-- DATA FOR ANALYSIS follows --

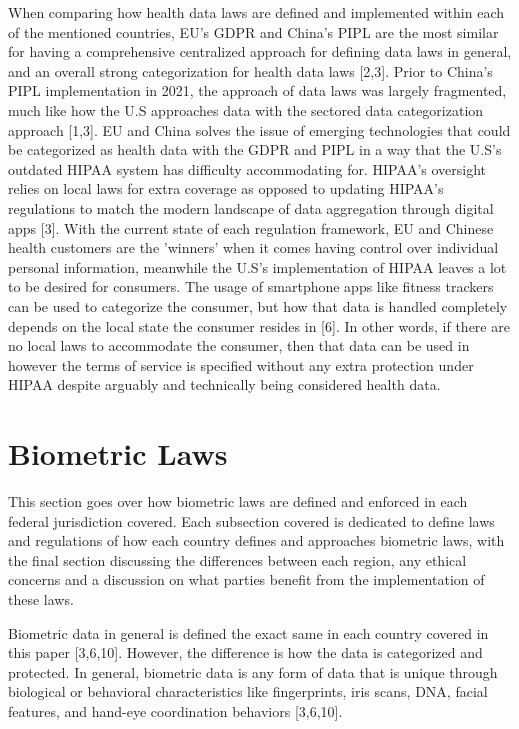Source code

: \documentclass[conference]{IEEEtran}
\begin{document}
When comparing how health data laws are defined and implemented within each of the mentioned countries, EU's GDPR and China's PIPL are the most similar for having a comprehensive centralized approach for defining data laws in general, and an overall strong categorization for health data laws [2,3]. Prior to China's PIPL implementation in 2021, the approach of data laws was largely fragmented, much like how the U.S approaches data with the sectored data categorization approach [1,3]. EU and China solves the issue of emerging technologies that could be categorized as health data with the GDPR and PIPL in a way that the U.S's outdated HIPAA system has difficulty accommodating for. HIPAA's oversight relies on local laws for extra coverage as opposed to updating HIPAA's regulations to match the modern landscape of data aggregation through digital apps [3]. With the current state of each regulation framework, EU and Chinese health customers are the 'winners' when it comes having control over individual personal information, meanwhile the U.S's implementation of HIPAA leaves a lot to be desired for consumers. The usage of smartphone apps like fitness trackers can be used to categorize the consumer, but how that data is handled completely depends on the local state the consumer resides in [6]. In other words, if there are no local laws to accommodate the consumer, then that data can be used in however the terms of service is specified without any extra protection under HIPAA despite arguably and technically being considered health data. 

\section{Biometric Laws}
This section goes over how biometric laws are defined and enforced in each federal jurisdiction covered. Each subsection covered is dedicated to define laws and regulations of how each country defines and approaches biometric laws, with the final section discussing the differences between each region, any ethical concerns and a discussion on what parties benefit from the implementation of these laws.

Biometric data in general is defined the exact same in each country covered in this paper [3,6,10]. However, the difference is how the data is categorized and protected. In general, biometric data is any form of data that is unique through biological or behavioral characteristics like fingerprints, iris scans, DNA, facial features, and hand-eye coordination behaviors [3,6,10]. 
\end{document}
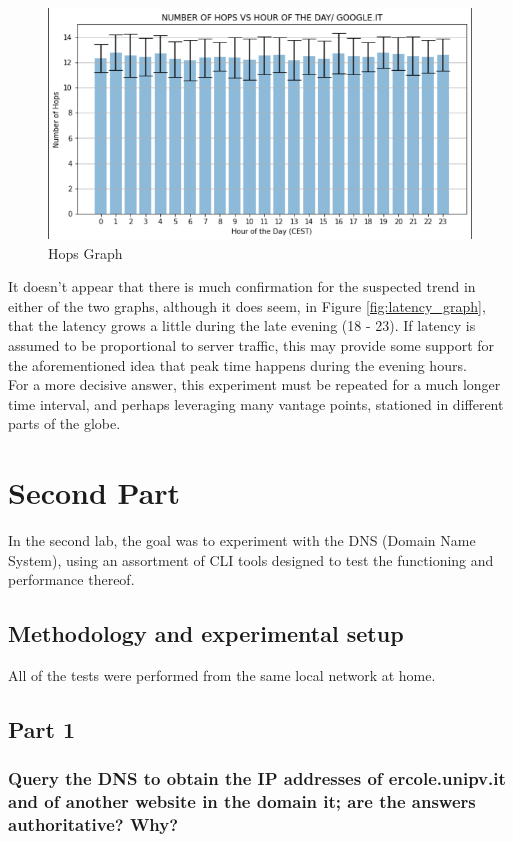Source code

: \documentclass[a4paper,10pt]{article}
\begin{document}
\begin{figure}[h!]
\centering
\includegraphics[scale=0.4]{hops_graph}
\caption{Hops Graph}
\label{fig:hops_graph}
\end{figure}


It doesn't appear that there is much confirmation for the suspected trend in either of the  two graphs, although it does seem, in Figure \ref{fig:latency_graph}, that the latency grows a little during the late evening (18 - 23). If latency is assumed to be proportional to server traffic, this may provide some support for the aforementioned idea that peak time happens during the evening hours.\\

For a more decisive answer, this experiment must be repeated for a much longer time interval, and perhaps leveraging many vantage points, stationed in different parts of the globe.

\section{Second Part}
In the second lab, the goal was to experiment with the DNS (Domain Name System), using an assortment of CLI tools designed to test the functioning and performance thereof.

\subsection{Methodology and experimental setup}
All of the tests were performed from the same local network at home.

\subsection{Part 1}

\subsubsection{Query the DNS to obtain the IP addresses of ercole.unipv.it and of another website in the domain it; are the answers authoritative? Why?}
\end{document}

-- DATA FOR ANALYSIS concluded --

WHAT THIS TASK INVOLVES | Write out all the records exactly, omitting the images.

ANSWER |
Source code

: \documentclass[conference]{IEEEtran}
\begin{document}
When comparing how health data laws are defined and implemented within each of the mentioned countries, EU's GDPR and China's PIPL are the most similar for having a comprehensive centralized approach for defining data laws in general, and an overall strong categorization for health data laws [2,3]. Prior to China's PIPL implementation in 2021, the approach of data laws was largely fragmented, much like how the U.S approaches data with the sectored data categorization approach [1,3]. EU and China solves the issue of emerging technologies that could be categorized as health data with the GDPR and PIPL in a way that the U.S's outdated HIPAA system has difficulty accommodating for. HIPAA's oversight relies on local laws for extra coverage as opposed to updating HIPAA's regulations to match the modern landscape of data aggregation through digital apps [3]. With the current state of each regulation framework, EU and Chinese health customers are the 'winners' when it comes having control over individual personal information, meanwhile the U.S's implementation of HIPAA leaves a lot to be desired for consumers. The usage of smartphone apps like fitness trackers can be used to categorize the consumer, but how that data is handled completely depends on the local state the consumer resides in [6]. In other words, if there are no local laws to accommodate the consumer, then that data can be used in however the terms of service is specified without any extra protection under HIPAA despite arguably and technically being considered health data. 

\section{Biometric Laws}
This section goes over how biometric laws are defined and enforced in each federal jurisdiction covered. Each subsection covered is dedicated to define laws and regulations of how each country defines and approaches biometric laws, with the final section discussing the differences between each region, any ethical concerns and a discussion on what parties benefit from the implementation of these laws.

Biometric data in general is defined the exact same in each country covered in this paper [3,6,10]. However, the difference is how the data is categorized and protected. In general, biometric data is any form of data that is unique through biological or behavioral characteristics like fingerprints, iris scans, DNA, facial features, and hand-eye coordination behaviors [3,6,10]. 
\end{document}
Source code

: \documentclass[a4paper,10pt]{article}
\begin{document}
\begin{figure}[h!]
\centering
\includegraphics[scale=0.4]{hops_graph}
\caption{Hops Graph}
\label{fig:hops_graph}
\end{figure}


It doesn't appear that there is much confirmation for the suspected trend in either of the  two graphs, although it does seem, in Figure \ref{fig:latency_graph}, that the latency grows a little during the late evening (18 - 23). If latency is assumed to be proportional to server traffic, this may provide some support for the aforementioned idea that peak time happens during the evening hours.\\

For a more decisive answer, this experiment must be repeated for a much longer time interval, and perhaps leveraging many vantage points, stationed in different parts of the globe.

\section{Second Part}
In the second lab, the goal was to experiment with the DNS (Domain Name System), using an assortment of CLI tools designed to test the functioning and performance thereof.

\subsection{Methodology and experimental setup}
All of the tests were performed from the same local network at home.

\subsection{Part 1}

\subsubsection{Query the DNS to obtain the IP addresses of ercole.unipv.it and of another website in the domain it; are the answers authoritative? Why?}
\end{document}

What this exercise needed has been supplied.